Iona has emblematic significance in northwest Europe. It was here in 563 AD that Columba arrived on a mission to bring Celtic Christianity to Scotland from Ireland. On the island, he established a monastic community, famed for its learning and its craftsmanship. The Book of Kells, one the treasures of modern Ireland that today is housed in the library of Dublin’s Trinity College, was produced on Iona. We walked to the restored Benedictine abbey, passing one of Britain’s best-preserved medieval nunneries and one of Thomas Telford’s Parliamentary Kirks on the way, to view St. Martin’s Cross, the original Celtic cross from which all others derived their distinctive design, still in situ since the 8th century. The abbey, its cloister, a museum of high crosses and numerous craft shops brought much interest.

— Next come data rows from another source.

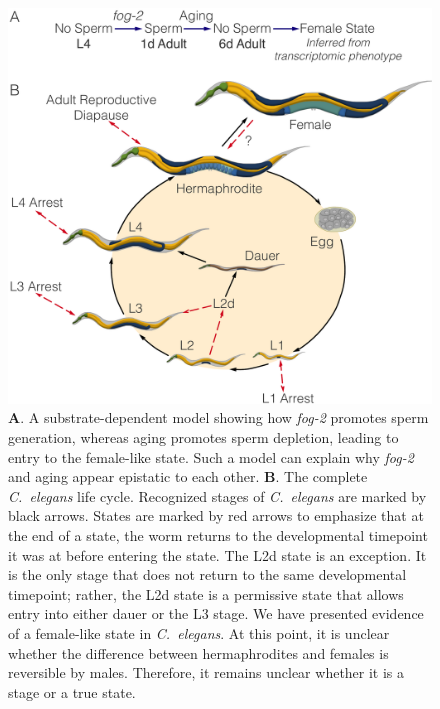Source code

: \documentclass[9pt,twocolumn,twoside]{gsag3jnl}
\newcommand{\cel}{\emph{C.~elegans}}
\newcommand{\gene}[1]{\emph{\mbox{#1}}}
\begin{document}
\begin{figure}
  \renewcommand{\familydefault}{\sfdefault}\normalfont{}
  \centering
  \includegraphics[width=\linewidth]{../../output/figs/final_figs/c_elegans_life_cycle.pdf}
  \caption{
    \textbf{A}. A substrate-dependent model showing how \gene{fog-2} promotes sperm
    generation, whereas aging promotes sperm depletion, leading to entry to the
    female-like state. Such a model can explain why \gene{fog-2} and aging appear
    epistatic to each other.
    \textbf{B}. The complete \cel{} life cycle.
    Recognized stages of \cel{} are marked by black arrows. States are marked by
    red arrows to emphasize that at the end of a state, the worm returns to the
    developmental timepoint it was at before entering the state. The L2d state
    is an exception. It is the only stage that does not return to the same
    developmental timepoint; rather, the L2d state is a permissive state that
    allows entry into either dauer or the L3 stage. We have presented evidence
    of a female-like state in \cel{}. At this point, it is unclear whether the
    difference between hermaphrodites and females is reversible by males.
    Therefore, it remains unclear whether it is a stage or a true state.
  }%
\label{fig:lifecycle}
\end{figure}
\end{document}
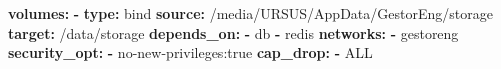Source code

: \documentclass[
  10pt,
]{article}
\newenvironment{Shaded}{\begin{snugshade}}{\end{snugshade}}
\newcommand{\AttributeTok}[1]{\textcolor[rgb]{0.13,0.29,0.53}{#1}}
\newcommand{\FunctionTok}[1]{\textcolor[rgb]{0.13,0.29,0.53}{\textbf{#1}}}
\newcommand{\KeywordTok}[1]{\textcolor[rgb]{0.13,0.29,0.53}{\textbf{#1}}}
\begin{document}
\begin{Shaded}
\begin{Highlighting}[]
\AttributeTok{    }\FunctionTok{volumes}\KeywordTok{:}
\AttributeTok{      }\KeywordTok{{-}}\AttributeTok{ }\FunctionTok{type}\KeywordTok{:}\AttributeTok{ bind}
\AttributeTok{        }\FunctionTok{source}\KeywordTok{:}\AttributeTok{ /media/URSUS/AppData/GestorEng/storage}
\AttributeTok{        }\FunctionTok{target}\KeywordTok{:}\AttributeTok{ /data/storage}
\AttributeTok{    }\FunctionTok{depends\_on}\KeywordTok{:}
\AttributeTok{      }\KeywordTok{{-}}\AttributeTok{ db}
\AttributeTok{      }\KeywordTok{{-}}\AttributeTok{ redis}
\AttributeTok{    }\FunctionTok{networks}\KeywordTok{:}
\AttributeTok{      }\KeywordTok{{-}}\AttributeTok{ gestoreng}
\AttributeTok{    }\FunctionTok{security\_opt}\KeywordTok{:}
\AttributeTok{      }\KeywordTok{{-}}\AttributeTok{ no{-}new{-}privileges:true}
\AttributeTok{    }\FunctionTok{cap\_drop}\KeywordTok{:}
\AttributeTok{      }\KeywordTok{{-}}\AttributeTok{ ALL}


\end{Highlighting}
\end{Shaded}
\end{document}
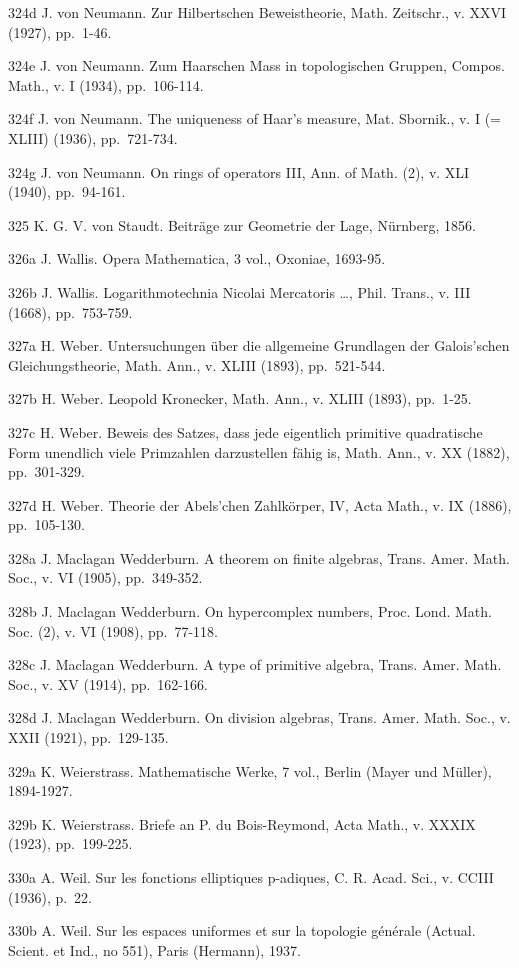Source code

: 324d J. von Neumann. Zur Hilbertschen Beweistheorie, Math. Zeitschr., v. XXVI (1927), pp.~1-46.

324e J. von Neumann. Zum Haarschen Mass in topologischen Gruppen, Compos. Math., v. I (1934), pp.~106-114.

324f J. von Neumann. The uniqueness of Haar's measure, Mat. Sbornik., v. I (= XLIII) (1936), pp.~721-734.

324g J. von Neumann. On rings of operators III, Ann. of Math. (2), v. XLI (1940), pp.~94-161.

325 K. G. V. von Staudt. Beiträge zur Geometrie der Lage, Nürnberg, 1856.

326a J. Wallis. Opera Mathematica, 3 vol., Oxoniae, 1693-95.

326b J. Wallis. Logarithmotechnia Nicolai Mercatoris \ldots, Phil. Trans., v. III (1668), pp.~753-759.

327a H. Weber. Untersuchungen über die allgemeine Grundlagen der Galois'schen Gleichungstheorie, Math. Ann., v. XLIII (1893), pp.~521-544.

327b H. Weber. Leopold Kronecker, Math. Ann., v. XLIII (1893), pp.~1-25.

327c H. Weber. Beweis des Satzes, dass jede eigentlich primitive quadratische Form unendlich viele Primzahlen darzustellen fähig is, Math. Ann., v. XX (1882), pp.~301-329.

327d H. Weber. Theorie der Abels'chen Zahlkörper, IV, Acta Math., v. IX (1886), pp.~105-130.

328a J. Maclagan Wedderburn. A theorem on finite algebras, Trans. Amer. Math. Soc., v. VI (1905), pp.~349-352.

328b J. Maclagan Wedderburn. On hypercomplex numbers, Proc. Lond. Math. Soc. (2), v. VI (1908), pp.~77-118.

328c J. Maclagan Wedderburn. A type of primitive algebra, Trans. Amer. Math. Soc., v. XV (1914), pp.~162-166.

328d J. Maclagan Wedderburn. On division algebras, Trans. Amer. Math. Soc., v. XXII (1921), pp.~129-135.

329a K. Weierstrass. Mathematische Werke, 7 vol., Berlin (Mayer und Müller), 1894-1927.

329b K. Weierstrass. Briefe an P. du Bois-Reymond, Acta Math., v. XXXIX (1923), pp.~199-225.

330a A. Weil. Sur les fonctions elliptiques p-adiques, C. R. Acad. Sci., v. CCIII (1936), p.~22.

330b A. Weil. Sur les espaces uniformes et sur la topologie générale (Actual. Scient. et Ind., no 551), Paris (Hermann), 1937.

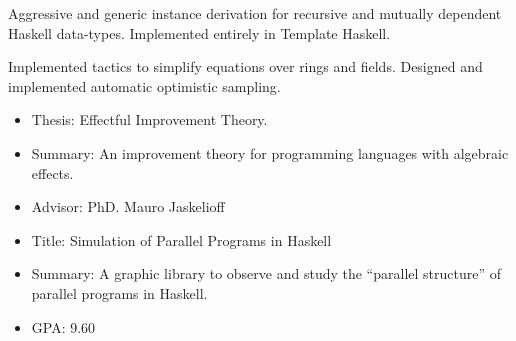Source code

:     Aggressive and generic instance derivation for recursive and mutually
dependent Haskell data-types.
    Implemented entirely in Template Haskell.

    \divider
    Implemented tactics to simplify equations over rings and fields.
    Designed and implemented automatic optimistic sampling.

    \begin{itemize}
        \item Thesis: Effectful Improvement Theory.
        \item Summary: An improvement theory for programming languages with
                algebraic effects.
        \item Advisor: PhD. Mauro Jaskelioff
    \end{itemize}
    \divider

    \begin{itemize}
        \item Title: Simulation of Parallel Programs in Haskell
        \item Summary: A graphic library to observe and study the ``parallel
                structure'' of parallel programs in Haskell.
        \item GPA: 9.60
    \end{itemize}

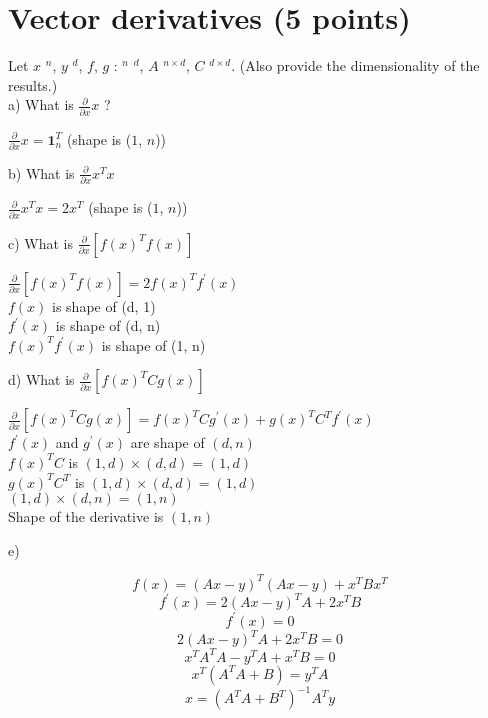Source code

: \documentclass{article}
\newcommand{\R}{\mathbb{R}}
\begin{document}
\section{ Vector derivatives (5 points)}
Let $x$ \in \R$^{n}$, $y$ \in \R$^{d}$, $f$, $g$ : \R$^{n}$ \rightarrow \R$^{d}$, $A$ \in \R$^{n \times d}$, $C$ \in \R$^{d \times d}$. (Also provide the dimensionality of the results.) \\
a) What is $\frac{\partial}{\partial x}x$ ?
\begin{center}
    $\frac{\partial}{\partial x}x = \textbf{1}_{n}^{T}$ (shape is ($1$, $n$))
\end{center}
b) What is $\frac{\partial}{\partial x}x^Tx $
\begin{center}
    $\frac{\partial}{\partial x}x^Tx = 2x^{T}$ (shape is ($1$, $n$))
\end{center}
c) What is $\frac{\partial}{\partial x}[f(x)^Tf(x)]$
\begin{center}
    $\frac{\partial}{\partial x}[f(x)^{T}f(x)] = 2f(x)^{T}f^{'}(x)$\\
    $f(x)$ is shape of (d, 1) \\
    $f^{'}(x)$ is shape of (d, n) \\
    $f(x)^{T}f^{'}(x)$ is shape of (1, n)
    
\end{center}
d) What is $\frac{\partial}{\partial x}[f(x)^TCg(x)]$
\begin{center}
    $\frac{\partial}{\partial x}[f(x)^TCg(x)] = f(x)^{T}Cg^{'}(x) + g(x)^{T}C^{T}f^{'}(x)$ \\
    $f^{'}(x)$ and $g^{'}(x)$ are shape of $(d, n)$ \\
    $f(x)^{T}C$ is $(1, d) \times (d, d) = (1, d)$ \\
    $g(x)^{T}C^{T}$ is $(1, d) \times (d, d) = (1,d)$ \\
    $(1,d) \times (d, n) = (1, n)$ \\
    Shape of the derivative is $(1, n)$
\end{center}
e)
\begin{center}
    $$
        f(x) = (Ax-y)^{T}(Ax-y)+x^{T}Bx^{T}
    $$
    $$
        f^{'}(x) = 2(Ax-y)^{T}A + 2x^{T}B
    $$
    $$
        f^{'}(x) = 0
    $$
    $$
        2(Ax-y)^{T}A + 2x^{T}B = 0
    $$
    $$
        x^{T}A^{T}A-y^TA + x^{T}B = 0
    $$
    $$
        x^{T}(A^{T}A+B) = y^{T}A
    $$
    $$
        x = (A^TA+B^T)^{-1}A^{T}y
    $$
   
\end{center}
\end{document}
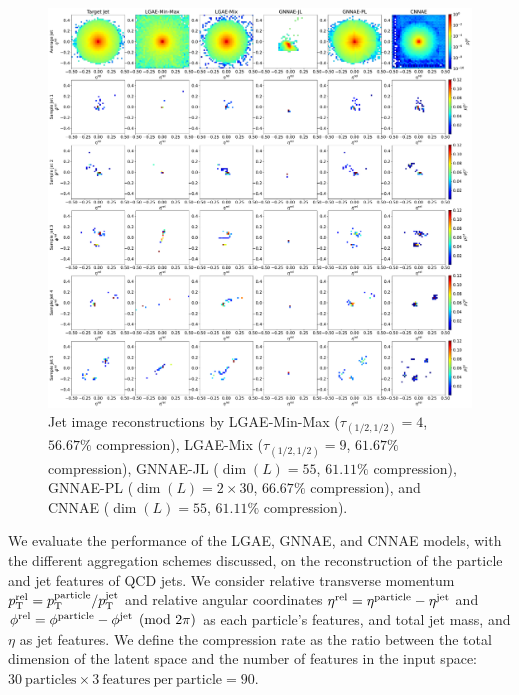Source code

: \begin{figure}[ht!]
    \centering
    \includegraphics[width=\linewidth]{figures/06-ML4Jets/lgae/reconstructions/jet_images-cnnae.pdf}
    \caption[Jet image reconstructions.]{Jet image reconstructions by
        LGAE-Min-Max ($\tau_{(1/2, 1/2)}=4$, $56.67\%$ compression),
        LGAE-Mix ($\tau_{(1/2, 1/2)}=9$, $61.67\%$ compression),
        GNNAE-JL ($\dim(L) = 55$, $61.11\%$ compression),
        GNNAE-PL ($\dim(L) = 2\times 30$, $66.67\%$ compression), and CNNAE ($\dim(L) = 55$, $61.11\%$ compression).
    }
    \label{fig:06_lgae_recons-jet-imgs}
\end{figure}


We evaluate the performance of the LGAE, GNNAE, and CNNAE models, with the different aggregation schemes discussed, on the reconstruction of the particle and jet features of QCD jets.
We consider relative transverse momentum
$p_{\mathrm{T}}^{\mathrm{rel}} = p_{\mathrm{T}}^{\mathrm{particle}}/p_{\mathrm{T}}^{\mathrm{jet}}$ and relative angular coordinates
$\eta^{\mathrm{rel}} =\eta^{\mathrm{particle}} - \eta^{\mathrm{jet}}$ and
$\phi^{\mathrm{rel}} =\phi^{\mathrm{particle}} - \phi^{\mathrm{jet}} \pmod{2\pi}$
as each particle's features, and total jet mass, \pt and $\eta$ as jet features.
We define the compression rate as the ratio between the total dimension of the latent space and the number of features in the input space: $30\ \mathrm{particles} \times 3\ \mathrm{features\ per\ particle} = 90$.

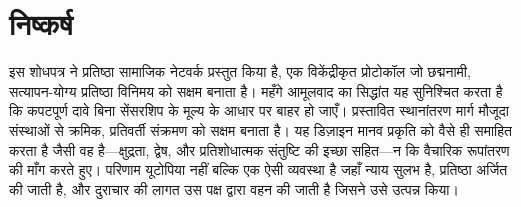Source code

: \documentclass[11pt,a4paper,twocolumn]{article}
\begin{document}
\section{निष्कर्ष}

इस शोधपत्र ने प्रतिष्ठा सामाजिक नेटवर्क प्रस्तुत किया है, एक विकेंद्रीकृत प्रोटोकॉल जो छद्मनामी, सत्यापन-योग्य प्रतिष्ठा विनिमय को सक्षम बनाता है। महँगे आमूलवाद का सिद्धांत यह सुनिश्चित करता है कि कपटपूर्ण दावे बिना सेंसरशिप के मूल्य के आधार पर बाहर हो जाएँ। प्रस्तावित स्थानांतरण मार्ग मौजूदा संस्थाओं से क्रमिक, प्रतिवर्ती संक्रमण को सक्षम बनाता है। यह डिज़ाइन मानव प्रकृति को वैसे ही समाहित करता है जैसी वह है---क्षुद्रता, द्वेष, और प्रतिशोधात्मक संतुष्टि की इच्छा सहित---न कि वैचारिक रूपांतरण की माँग करते हुए। परिणाम यूटोपिया नहीं बल्कि एक ऐसी व्यवस्था है जहाँ न्याय सुलभ है, प्रतिष्ठा अर्जित की जाती है, और दुराचार की लागत उस पक्ष द्वारा वहन की जाती है जिसने उसे उत्पन्न किया।


\end{document}
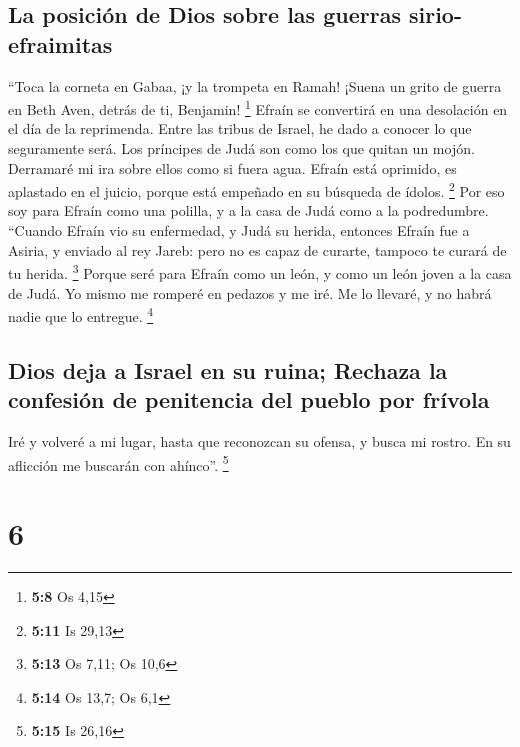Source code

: \hypertarget{la-posiciuxf3n-de-dios-sobre-las-guerras-sirio-efraimitas}{%
\subsection{La posición de Dios sobre las guerras
sirio-efraimitas}\label{la-posiciuxf3n-de-dios-sobre-las-guerras-sirio-efraimitas}}

 ``Toca la corneta en Gabaa, ¡y la trompeta en Ramah!
¡Suena un grito de guerra en Beth Aven, detrás de ti, Benjamin!
\footnote{\textbf{5:8} Os 4,15}  Efraín se convertirá en
una desolación en el día de la reprimenda. Entre las tribus de Israel,
he dado a conocer lo que seguramente será.  Los príncipes
de Judá son como los que quitan un mojón. Derramaré mi ira sobre ellos
como si fuera agua.  Efraín está oprimido, es aplastado
en el juicio, porque está empeñado en su búsqueda de ídolos. \footnote{\textbf{5:11}
  Is 29,13}  Por eso soy para Efraín como una polilla, y
a la casa de Judá como a la podredumbre.  ``Cuando Efraín
vio su enfermedad, y Judá su herida, entonces Efraín fue a Asiria, y
enviado al rey Jareb: pero no es capaz de curarte, tampoco te curará de
tu herida. \footnote{\textbf{5:13} Os 7,11; Os 10,6} 
Porque seré para Efraín como un león, y como un león joven a la casa de
Judá. Yo mismo me romperé en pedazos y me iré. Me lo llevaré, y no habrá
nadie que lo entregue. \footnote{\textbf{5:14} Os 13,7; Os 6,1}

\hypertarget{dios-deja-a-israel-en-su-ruina-rechaza-la-confesiuxf3n-de-penitencia-del-pueblo-por-fruxedvola}{%
\subsection{Dios deja a Israel en su ruina; Rechaza la confesión de
penitencia del pueblo por
frívola}\label{dios-deja-a-israel-en-su-ruina-rechaza-la-confesiuxf3n-de-penitencia-del-pueblo-por-fruxedvola}}

 Iré y volveré a mi lugar, hasta que reconozcan su
ofensa, y busca mi rostro. En su aflicción me buscarán con ahínco''.
\footnote{\textbf{5:15} Is 26,16}

\hypertarget{section-5}{%
\section{6}\label{section-5}}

After a wholesome lunch at the St. Columba Hotel we took the ferry back to Fionnphort and returned across the Isle of Mull, passing the island’s two Munros, Ben Talla and Ben Mhor, both meeting the requirement of being more than 3,000 feet. Detouring to Duart, we visited the ancestral pile of the Clan Maclean, a film-set of a Scottish castle perched on a rocky crag strategically situated overlooking the Sound of Mull. A tour of the castle, complete with prisoners in the dungeon with sound effects and a stroll around the site that includes a burial ground for Hanoverian soldiers billeted at Duart after the 1745 Jacobite Rebellion, rounded off the day. We drove to Tobermory to rejoin the ship.
Before dinner we had a lively presentation from a member of staff of the Hebridean Whale and Dolphin Trust followed after dinner by a documentary on wildlife conservation on the Isle of Mull.